#### Records for the exercise

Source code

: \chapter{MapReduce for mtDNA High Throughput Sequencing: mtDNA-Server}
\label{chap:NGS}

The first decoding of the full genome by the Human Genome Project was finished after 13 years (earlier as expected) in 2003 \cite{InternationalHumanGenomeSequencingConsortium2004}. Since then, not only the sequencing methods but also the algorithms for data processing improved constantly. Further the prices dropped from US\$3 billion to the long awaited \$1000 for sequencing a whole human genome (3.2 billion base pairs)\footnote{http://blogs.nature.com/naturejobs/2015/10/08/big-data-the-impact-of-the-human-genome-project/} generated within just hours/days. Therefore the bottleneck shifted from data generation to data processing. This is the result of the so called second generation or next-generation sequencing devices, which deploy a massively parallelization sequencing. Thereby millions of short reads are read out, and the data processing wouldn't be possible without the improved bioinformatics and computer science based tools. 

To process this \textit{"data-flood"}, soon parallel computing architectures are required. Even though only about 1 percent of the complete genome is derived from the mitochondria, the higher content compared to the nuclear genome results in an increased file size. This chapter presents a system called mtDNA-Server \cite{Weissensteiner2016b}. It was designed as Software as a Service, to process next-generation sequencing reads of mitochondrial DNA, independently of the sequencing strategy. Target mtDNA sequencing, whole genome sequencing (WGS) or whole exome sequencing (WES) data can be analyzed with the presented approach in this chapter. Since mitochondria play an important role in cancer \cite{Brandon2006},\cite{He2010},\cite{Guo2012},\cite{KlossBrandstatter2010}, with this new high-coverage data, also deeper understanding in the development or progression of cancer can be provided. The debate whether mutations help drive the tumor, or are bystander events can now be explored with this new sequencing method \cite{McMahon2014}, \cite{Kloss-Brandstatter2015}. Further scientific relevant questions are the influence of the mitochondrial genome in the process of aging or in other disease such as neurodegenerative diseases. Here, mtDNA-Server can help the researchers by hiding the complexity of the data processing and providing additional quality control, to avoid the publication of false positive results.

########

The records must be given again in full, exactly as shown.

Source code

: \chapter{MapReduce for mtDNA High Throughput Sequencing: mtDNA-Server}
\label{chap:NGS}

The first decoding of the full genome by the Human Genome Project was finished after 13 years (earlier as expected) in 2003 \cite{InternationalHumanGenomeSequencingConsortium2004}. Since then, not only the sequencing methods but also the algorithms for data processing improved constantly. Further the prices dropped from US\$3 billion to the long awaited \$1000 for sequencing a whole human genome (3.2 billion base pairs)\footnote{http://blogs.nature.com/naturejobs/2015/10/08/big-data-the-impact-of-the-human-genome-project/} generated within just hours/days. Therefore the bottleneck shifted from data generation to data processing. This is the result of the so called second generation or next-generation sequencing devices, which deploy a massively parallelization sequencing. Thereby millions of short reads are read out, and the data processing wouldn't be possible without the improved bioinformatics and computer science based tools. 

To process this \textit{"data-flood"}, soon parallel computing architectures are required. Even though only about 1 percent of the complete genome is derived from the mitochondria, the higher content compared to the nuclear genome results in an increased file size. This chapter presents a system called mtDNA-Server \cite{Weissensteiner2016b}. It was designed as Software as a Service, to process next-generation sequencing reads of mitochondrial DNA, independently of the sequencing strategy. Target mtDNA sequencing, whole genome sequencing (WGS) or whole exome sequencing (WES) data can be analyzed with the presented approach in this chapter. Since mitochondria play an important role in cancer \cite{Brandon2006},\cite{He2010},\cite{Guo2012},\cite{KlossBrandstatter2010}, with this new high-coverage data, also deeper understanding in the development or progression of cancer can be provided. The debate whether mutations help drive the tumor, or are bystander events can now be explored with this new sequencing method \cite{McMahon2014}, \cite{Kloss-Brandstatter2015}. Further scientific relevant questions are the influence of the mitochondrial genome in the process of aging or in other disease such as neurodegenerative diseases. Here, mtDNA-Server can help the researchers by hiding the complexity of the data processing and providing additional quality control, to avoid the publication of false positive results.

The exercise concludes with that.